Online Domain Adaptation for Continuous Cross-Subject Liver Viability
Evaluation Based on Irregular Thermal Data
- URL: http://arxiv.org/abs/2011.12408v1
- Date: Tue, 24 Nov 2020 21:42:19 GMT
- Title: Online Domain Adaptation for Continuous Cross-Subject Liver Viability
Evaluation Based on Irregular Thermal Data
- Authors: Sahand Hajifar and Hongyue Sun
- Abstract summary: We use irregular thermal data of pure liver region, and the cross-subject liver evaluation information for real-time evaluation of new liver's viability.
Our proposed framework is applied to the liver procurement data, and the evaluation of the liver viability accurately.

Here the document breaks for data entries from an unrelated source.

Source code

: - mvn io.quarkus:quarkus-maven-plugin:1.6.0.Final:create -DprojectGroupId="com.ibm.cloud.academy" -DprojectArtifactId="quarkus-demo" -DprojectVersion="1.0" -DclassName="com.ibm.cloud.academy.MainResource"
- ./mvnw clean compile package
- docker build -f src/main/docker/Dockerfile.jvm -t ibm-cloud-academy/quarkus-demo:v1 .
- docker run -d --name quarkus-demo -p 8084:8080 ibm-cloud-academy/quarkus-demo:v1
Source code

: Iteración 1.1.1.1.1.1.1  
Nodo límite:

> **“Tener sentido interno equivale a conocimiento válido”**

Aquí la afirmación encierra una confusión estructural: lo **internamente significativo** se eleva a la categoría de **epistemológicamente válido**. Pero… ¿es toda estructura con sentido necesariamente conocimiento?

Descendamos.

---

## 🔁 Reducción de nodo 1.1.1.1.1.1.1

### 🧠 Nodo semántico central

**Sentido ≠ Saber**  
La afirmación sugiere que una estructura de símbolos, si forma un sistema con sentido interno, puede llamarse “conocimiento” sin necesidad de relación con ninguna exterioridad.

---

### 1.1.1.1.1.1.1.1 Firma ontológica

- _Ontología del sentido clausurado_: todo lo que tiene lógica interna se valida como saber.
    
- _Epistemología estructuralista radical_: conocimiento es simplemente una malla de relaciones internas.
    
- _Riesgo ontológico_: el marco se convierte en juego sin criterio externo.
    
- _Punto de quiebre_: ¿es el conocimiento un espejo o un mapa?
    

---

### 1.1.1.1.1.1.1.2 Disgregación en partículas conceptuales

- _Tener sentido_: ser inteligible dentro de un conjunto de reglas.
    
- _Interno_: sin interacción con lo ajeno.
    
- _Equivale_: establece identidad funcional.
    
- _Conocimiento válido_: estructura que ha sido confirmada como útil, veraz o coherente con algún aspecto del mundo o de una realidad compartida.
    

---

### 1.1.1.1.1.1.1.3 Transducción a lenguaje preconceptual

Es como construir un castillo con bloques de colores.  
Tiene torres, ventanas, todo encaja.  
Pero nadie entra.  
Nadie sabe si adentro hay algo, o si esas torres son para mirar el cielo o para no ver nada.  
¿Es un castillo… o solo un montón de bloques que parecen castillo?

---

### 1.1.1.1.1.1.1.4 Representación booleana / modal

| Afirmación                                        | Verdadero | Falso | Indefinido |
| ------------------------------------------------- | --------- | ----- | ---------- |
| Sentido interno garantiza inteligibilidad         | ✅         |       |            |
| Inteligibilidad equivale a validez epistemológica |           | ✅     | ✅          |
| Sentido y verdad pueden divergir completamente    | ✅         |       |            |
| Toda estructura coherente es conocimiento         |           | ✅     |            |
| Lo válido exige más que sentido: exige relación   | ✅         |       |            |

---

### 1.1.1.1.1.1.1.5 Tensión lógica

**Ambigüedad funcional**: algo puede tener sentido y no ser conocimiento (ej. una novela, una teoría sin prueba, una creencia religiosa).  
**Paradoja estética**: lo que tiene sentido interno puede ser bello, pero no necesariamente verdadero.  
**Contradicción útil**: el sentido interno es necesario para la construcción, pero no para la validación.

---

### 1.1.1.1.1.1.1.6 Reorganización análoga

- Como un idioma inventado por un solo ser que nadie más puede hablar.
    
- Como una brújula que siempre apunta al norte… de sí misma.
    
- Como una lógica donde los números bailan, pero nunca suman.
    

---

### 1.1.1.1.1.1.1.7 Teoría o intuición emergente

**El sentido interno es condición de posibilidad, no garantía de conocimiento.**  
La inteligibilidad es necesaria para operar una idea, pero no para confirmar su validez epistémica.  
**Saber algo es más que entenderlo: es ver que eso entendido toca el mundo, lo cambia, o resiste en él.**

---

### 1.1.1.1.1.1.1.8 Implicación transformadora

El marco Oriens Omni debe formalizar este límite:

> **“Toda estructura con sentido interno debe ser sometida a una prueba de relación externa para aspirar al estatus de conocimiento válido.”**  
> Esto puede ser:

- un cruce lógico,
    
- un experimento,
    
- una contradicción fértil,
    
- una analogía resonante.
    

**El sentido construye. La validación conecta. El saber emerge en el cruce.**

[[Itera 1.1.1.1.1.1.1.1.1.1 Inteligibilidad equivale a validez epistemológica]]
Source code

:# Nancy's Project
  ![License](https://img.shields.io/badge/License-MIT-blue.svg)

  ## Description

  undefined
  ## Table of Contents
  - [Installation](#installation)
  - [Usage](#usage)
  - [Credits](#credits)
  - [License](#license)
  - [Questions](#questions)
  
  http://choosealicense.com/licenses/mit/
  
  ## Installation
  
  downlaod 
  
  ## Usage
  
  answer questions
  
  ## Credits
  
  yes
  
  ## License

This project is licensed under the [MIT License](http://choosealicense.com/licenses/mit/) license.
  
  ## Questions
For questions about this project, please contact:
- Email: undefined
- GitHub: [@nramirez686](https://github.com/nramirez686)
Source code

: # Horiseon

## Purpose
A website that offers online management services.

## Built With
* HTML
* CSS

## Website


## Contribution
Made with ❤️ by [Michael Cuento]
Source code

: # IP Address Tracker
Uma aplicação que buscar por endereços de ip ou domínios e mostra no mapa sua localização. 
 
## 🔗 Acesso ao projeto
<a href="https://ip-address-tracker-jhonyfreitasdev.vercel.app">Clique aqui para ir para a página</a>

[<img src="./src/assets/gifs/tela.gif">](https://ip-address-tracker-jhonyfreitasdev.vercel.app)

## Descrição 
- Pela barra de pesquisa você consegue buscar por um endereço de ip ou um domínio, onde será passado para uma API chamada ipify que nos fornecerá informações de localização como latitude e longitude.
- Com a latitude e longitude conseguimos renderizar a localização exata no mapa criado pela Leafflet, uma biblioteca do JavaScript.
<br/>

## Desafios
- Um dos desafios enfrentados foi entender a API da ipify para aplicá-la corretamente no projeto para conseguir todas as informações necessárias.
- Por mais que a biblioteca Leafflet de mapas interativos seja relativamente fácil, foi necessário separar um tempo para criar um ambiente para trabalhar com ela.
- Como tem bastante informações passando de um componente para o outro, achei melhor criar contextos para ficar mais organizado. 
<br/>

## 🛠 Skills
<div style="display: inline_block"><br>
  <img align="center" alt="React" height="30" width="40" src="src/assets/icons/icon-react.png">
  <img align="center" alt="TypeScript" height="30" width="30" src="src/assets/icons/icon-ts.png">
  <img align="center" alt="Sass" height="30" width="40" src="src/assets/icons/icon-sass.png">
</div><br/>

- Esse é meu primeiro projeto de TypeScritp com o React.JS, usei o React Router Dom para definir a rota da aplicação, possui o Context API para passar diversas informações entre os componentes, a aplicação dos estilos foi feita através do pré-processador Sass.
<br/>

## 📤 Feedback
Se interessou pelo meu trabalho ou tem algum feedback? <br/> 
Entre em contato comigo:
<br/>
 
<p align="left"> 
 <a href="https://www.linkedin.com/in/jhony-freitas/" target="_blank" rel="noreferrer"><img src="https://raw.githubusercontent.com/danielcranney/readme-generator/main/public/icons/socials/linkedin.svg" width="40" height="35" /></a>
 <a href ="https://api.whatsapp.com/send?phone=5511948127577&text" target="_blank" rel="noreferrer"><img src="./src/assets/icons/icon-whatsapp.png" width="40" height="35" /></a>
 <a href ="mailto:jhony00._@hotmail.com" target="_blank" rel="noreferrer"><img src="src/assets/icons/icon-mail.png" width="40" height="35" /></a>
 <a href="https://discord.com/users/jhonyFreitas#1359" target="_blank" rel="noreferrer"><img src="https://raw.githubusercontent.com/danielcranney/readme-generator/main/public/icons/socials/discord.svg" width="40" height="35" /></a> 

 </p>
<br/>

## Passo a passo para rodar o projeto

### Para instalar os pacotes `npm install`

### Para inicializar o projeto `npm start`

- Score: 0.47267770920095525
- License: http://creativecommons.org/licenses/by/4.0/
- Abstract: Accurate evaluation of liver viability during its procurement is a
challenging issue and has traditionally been addressed by taking invasive
biopsy on liver. Recently, people have started to investigate on the
non-invasive evaluation of liver viability during its procurement using the
liver surface thermal images. However, existing works include the background
noise in the thermal images and do not consider the cross-subject heterogeneity
of livers, thus the viability evaluation accuracy can be affected. In this
paper, we propose to use the irregular thermal data of the pure liver region,
and the cross-subject liver evaluation information (i.e., the available
viability label information in cross-subject livers), for the real-time
evaluation of a new liver's viability. To achieve this objective, we extract
features of irregular thermal data based on tools from graph signal processing
(GSP), and propose an online domain adaptation (DA) and classification
framework using the GSP features of cross-subject livers. A multiconvex block
coordinate descent based algorithm is designed to jointly learn the
domain-invariant features during online DA and learn the classifier. Our
proposed framework is applied to the liver procurement data, and classifies the
liver viability accurately.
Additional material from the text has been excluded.